Por outro lado, o Eng. Mário Trento era Secretário Adjunto de Agricultura e Abastecimento de Uberlândia-MG, cidade que abrigava a sede do Instituto Volta ao Campo de Desenvolvimento Rural - IVC, entidade sem fins lucrativos com a missão principal de, através de uma assistência técnica integral, multidisciplinar, presencial e permanente, cuja metodologia detém, levar essa sustentabilidade ao pequeno produtor rural brasileiro, dentre os quais estavam inseridos os AF. O IVC fora contratado pela Prefeitura Municipal de Uberlândia para dar suporte ao seu Programa de Assistência Técnica Rural. Assim, expôs suas ideias ao IVC e este, através do seu fundador e então Diretor Presidente, Prof. José Clástode Martelli, abraçou-as e passou a trabalhar, com o apoio total e irrestrito do Prefeito Municipal, na época, Dr. Zaire Rezende e de seu Secretário de Agricultura e Abastecimento, Prof. Vicente Rocha sucedido pelo Prof. Olavo Vieira da Silva.
Nesse afã, o Grupo do IVC e técnicos da Prefeitura de Uberlândia procuraram-me informando-me de que, de janeiro a março de 2003, estiveram expondo o Projeto Biodiesel & Assistência Multidisciplinar do Sistema Volta ao Campo, lançado em 20.01.03, no Ministério de Agricultura, Pecuária e Abastecimento-MAPA, MDA e INCRA (no Distrito Federal e em Belo Horizonte) e queriam que eu o conhecesse e, se fosse o caso, o levasse a Deputados Federais interessados no assunto e, especialmente, ao segmento menos favorecido da agricultura nacional constituído pelos agricultores familiares. Conhecedora das dificuldades desse segmento agrícola e de várias e, infelizmente, infrutíferas tentativas de superá-las, interessei-me pelo Projeto.

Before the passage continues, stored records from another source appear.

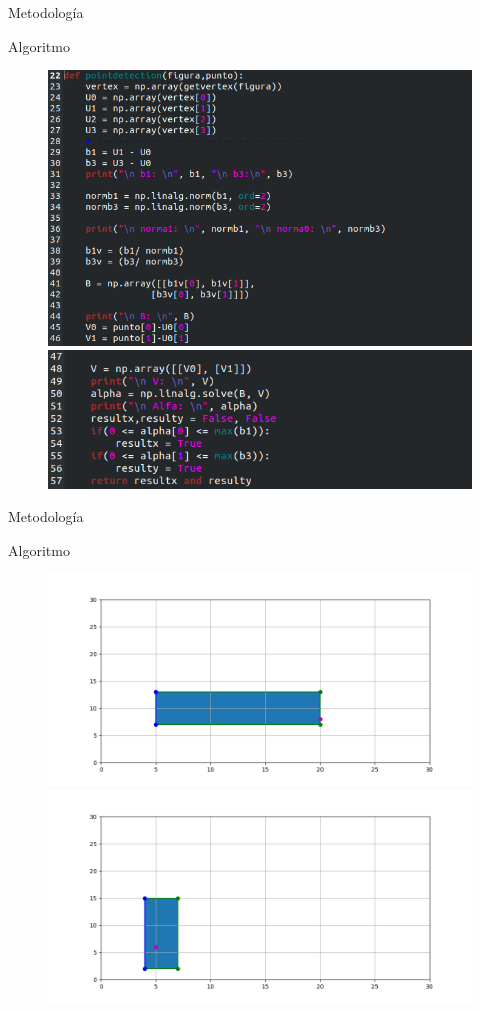 \documentclass[11pt]{beamer}
\begin{document}
\begin{frame}{Metodología}
 \begin{block}{Algoritmo}
\begin{figure}
 \includegraphics[width = 0.6\linewidth]{img/Contact_detection}
 \includegraphics[width = 0.6\linewidth]{img/Contact_detection2}
\end{figure}
 \end{block}
\end{frame}

\begin{frame}{Metodología}
 \begin{block}{Algoritmo}
\begin{figure}
 \includegraphics[width = 0.6\linewidth]{img/Figura_arista}
 \includegraphics[width = 0.6\linewidth]{img/Figura_dentro}
\end{figure}
 \end{block}
\end{frame}
\end{document}
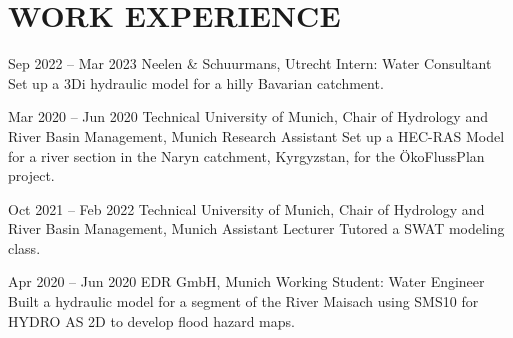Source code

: 









\section{WORK EXPERIENCE}




\jobentry
	{Sep 2022 -- Mar 2023} %
	{} %
	{Neelen \& Schuurmans, Utrecht} %
	{Intern: Water Consultant} %
	{Set up a 3Di hydraulic model for a hilly Bavarian catchment.} %

\jobentry
	{Mar 2020 -- Jun 2020} %
	{} %
	{Technical University of Munich, Chair of Hydrology and River Basin Management, Munich} %
	{Research Assistant} %
	{Set up a HEC-RAS Model for a river section in the Naryn catchment, Kyrgyzstan, for the ÖkoFlussPlan project.} %

\jobentry
	{Oct 2021 -- Feb 2022} %
	{} %
	{Technical University of Munich, Chair of Hydrology and River Basin Management, Munich} %
	{Assistant Lecturer} %
	{Tutored a SWAT modeling class.} %

\jobentry
	{Apr 2020 -- Jun 2020} %
	{} %
	{EDR GmbH, Munich} %
	{Working Student: Water Engineer} %
	{Built a hydraulic model for a segment of the River Maisach using SMS10 for HYDRO AS 2D to develop flood hazard maps.} %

Inteirada de seu conteúdo e de sua proposta, passei a me entusiasmar pelo mesmo e, conforme me pediram, fizemos um périplo pela Câmara Federal conversando com vários deputados, dentre os quais destaco Ariosto Holanda, Luiz Piauhylino, Gilmar Machado, Luiza Erundina, Telma de Souza, Adão Prieto e César Medeiros. Nessas conversas, acompanhei os representantes do IVC a vários Gabinetes e, a cada apresentação, ficava mais entusiasmada porque era a primeira vez que tomava conhecimento de uma proposta robusta e capaz de promover a inclusão dos segmentos mais carentes de nossa agricultura, mas não em programas assistencialistas, e sim em projetos de geração de renda e de conquista da cidadania.
Fiquei de tal forma envolvida que, em 19.03.03, requeri uma Audiência Pública, na Comissão de Ciência, Tecnologia e Informática, encaminhando ofício ao seu Presidente, Deputado Corauci Sobrinho, para que nela fosse debatido o Projeto Biodiesel & Sistema Volta ao Campo. Solicitava fossem convidados, dentre outros, Dr. Roberto Amaral (MCT), Dr. Roberto Rodrigues (MAPA), Dr. Miguel Rosseto (MDA), Prof. Vicente Rocha (SMAAB), Dr. José Clástode Martelli (IVC), Dr. Mário Sérgio Trento (IVC) e o Coordenador do antes mencionado Probiodiesel. Como justificativa, eu explicitava que a AUDIÊNCIA visava levar ao conhecimento público e aos membros daquela Comissão a importância do Projeto com foco na Agricultura Familiar, gerando emprego e renda no campo.
É preciso que se diga que, anteriormente, em 11.03.03, o IVC encaminhara a mim e ao Deputado César Medeiros, um ofício sugerindo que fosse desarquivado o Projeto do Deputado Mendes Thame, já referido, que fora arquivado em 31.01.03 ou, alternativamente, fosse apresentado outro similar, introduzindo-se a participação prioritária da AF na cadeia produtiva do biodiesel, com a produção de matéria prima viabilizada por uma assistência técnica integral, multidisciplinar, presencial e permanente, a esses pequenos agricultores, o que geraria muito mais emprego e renda do que a propiciada pela agricultura extensiva e mecanizada.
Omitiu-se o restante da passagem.